Ninguno de los factores de esta crisis responde a una mala asignación del riesgo, a una gestión económica imprudente, o a una acumulación de desequilibrios macroeconómicos. No es fruto del riesgo moral. Pero a no ser que se produzca una revisión en profundidad de las herramientas de las que dispone el euro para salir adelante, el escenario del año 2021 no será halagüeño: España se verá sometida a un esfuerzo notable de consolidación fiscal, con una economía que tardará en volver a generar todo el empleo perdido, y con un alto nivel de desigualdad. Contaremos, eso sí, con la ayuda del Banco Central Europeo, que se ha comprometido a mantener las primas de riesgo lejos de los registros de la anterior crisis.
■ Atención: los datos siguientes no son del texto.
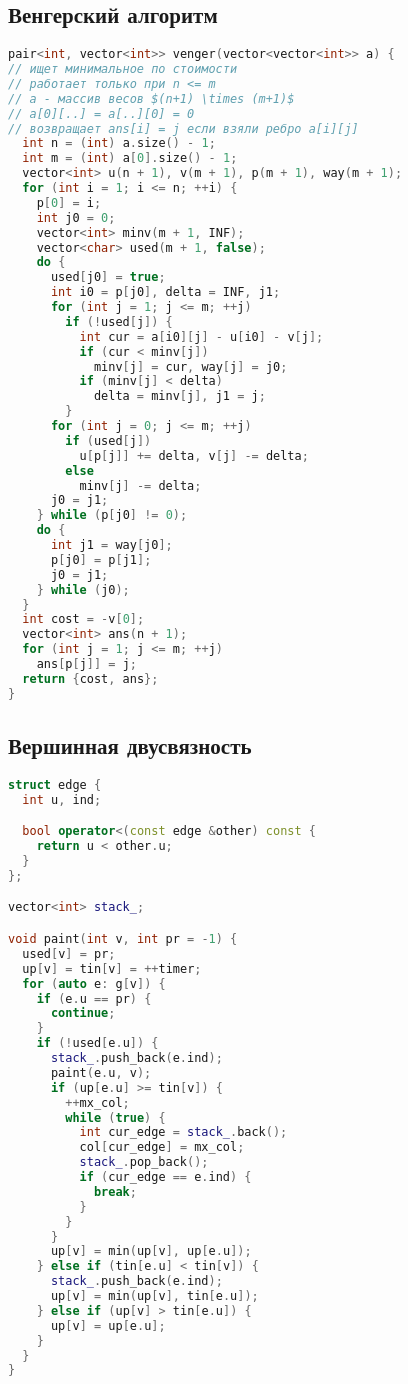 \documentclass[10pt,a4paper,landscape,twosided]{extarticle}
\begin{document}
\begin{multicols*}{3}
\subsection{Венгерский алгоритм}
\begin{lstlisting}[language=C++]
pair<int, vector<int>> venger(vector<vector<int>> a) {
// ищет минимальное по стоимости
// работает только при n <= m
// a - массив весов $(n+1) \times (m+1)$
// a[0][..] = a[..][0] = 0
// возвращает ans[i] = j если взяли ребро a[i][j]
  int n = (int) a.size() - 1;
  int m = (int) a[0].size() - 1;
  vector<int> u(n + 1), v(m + 1), p(m + 1), way(m + 1);
  for (int i = 1; i <= n; ++i) {
    p[0] = i;
    int j0 = 0;
    vector<int> minv(m + 1, INF);
    vector<char> used(m + 1, false);
    do {
      used[j0] = true;
      int i0 = p[j0], delta = INF, j1;
      for (int j = 1; j <= m; ++j)
        if (!used[j]) {
          int cur = a[i0][j] - u[i0] - v[j];
          if (cur < minv[j])
            minv[j] = cur, way[j] = j0;
          if (minv[j] < delta)
            delta = minv[j], j1 = j;
        }
      for (int j = 0; j <= m; ++j)
        if (used[j])
          u[p[j]] += delta, v[j] -= delta;
        else
          minv[j] -= delta;
      j0 = j1;
    } while (p[j0] != 0);
    do {
      int j1 = way[j0];
      p[j0] = p[j1];
      j0 = j1;
    } while (j0);
  }
  int cost = -v[0];
  vector<int> ans(n + 1);
  for (int j = 1; j <= m; ++j)
    ans[p[j]] = j;
  return {cost, ans};
}
\end{lstlisting}

\subsection{Вершинная двусвязность}
\begin{lstlisting}[language=C++]
struct edge {
  int u, ind;

  bool operator<(const edge &other) const {
    return u < other.u;
  }
};

vector<int> stack_;

void paint(int v, int pr = -1) {
  used[v] = pr;
  up[v] = tin[v] = ++timer;
  for (auto e: g[v]) {
    if (e.u == pr) {
      continue;
    }
    if (!used[e.u]) {
      stack_.push_back(e.ind);
      paint(e.u, v);
      if (up[e.u] >= tin[v]) {
        ++mx_col;
        while (true) {
          int cur_edge = stack_.back();
          col[cur_edge] = mx_col;
          stack_.pop_back();
          if (cur_edge == e.ind) {
            break;
          }
        }
      }
      up[v] = min(up[v], up[e.u]);
    } else if (tin[e.u] < tin[v]) {
      stack_.push_back(e.ind);
      up[v] = min(up[v], tin[e.u]);
    } else if (up[v] > tin[e.u]) {
      up[v] = up[e.u];
    }
  }
}


\end{lstlisting}
\end{multicols*}
\end{document}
En este contexto, lo más probable es que las medidas económicas de esta semana no sean sino las primeras de una larga serie de novedades. Para la Eurozona, el punto de partida es mejor que el de 2010: contamos con el Mecanismo Europeo de Estabilidad, los avances en la Unión Bancaria y las herramientas del Banco Central Europeo, como su programa de compra de activos y el programa OMT de 2012. Son herramientas que tendremos que aplicar en toda su extensión, y que requerirán, adicionalmente, de nuevas iniciativas innovadoras que tendremos que diseñar buscando una nueva política económica donde, como señalaba Ángel Ubide, el mayor riesgo consistirá en ser demasiado conservador.

José Moisés Martín es economista y consultor.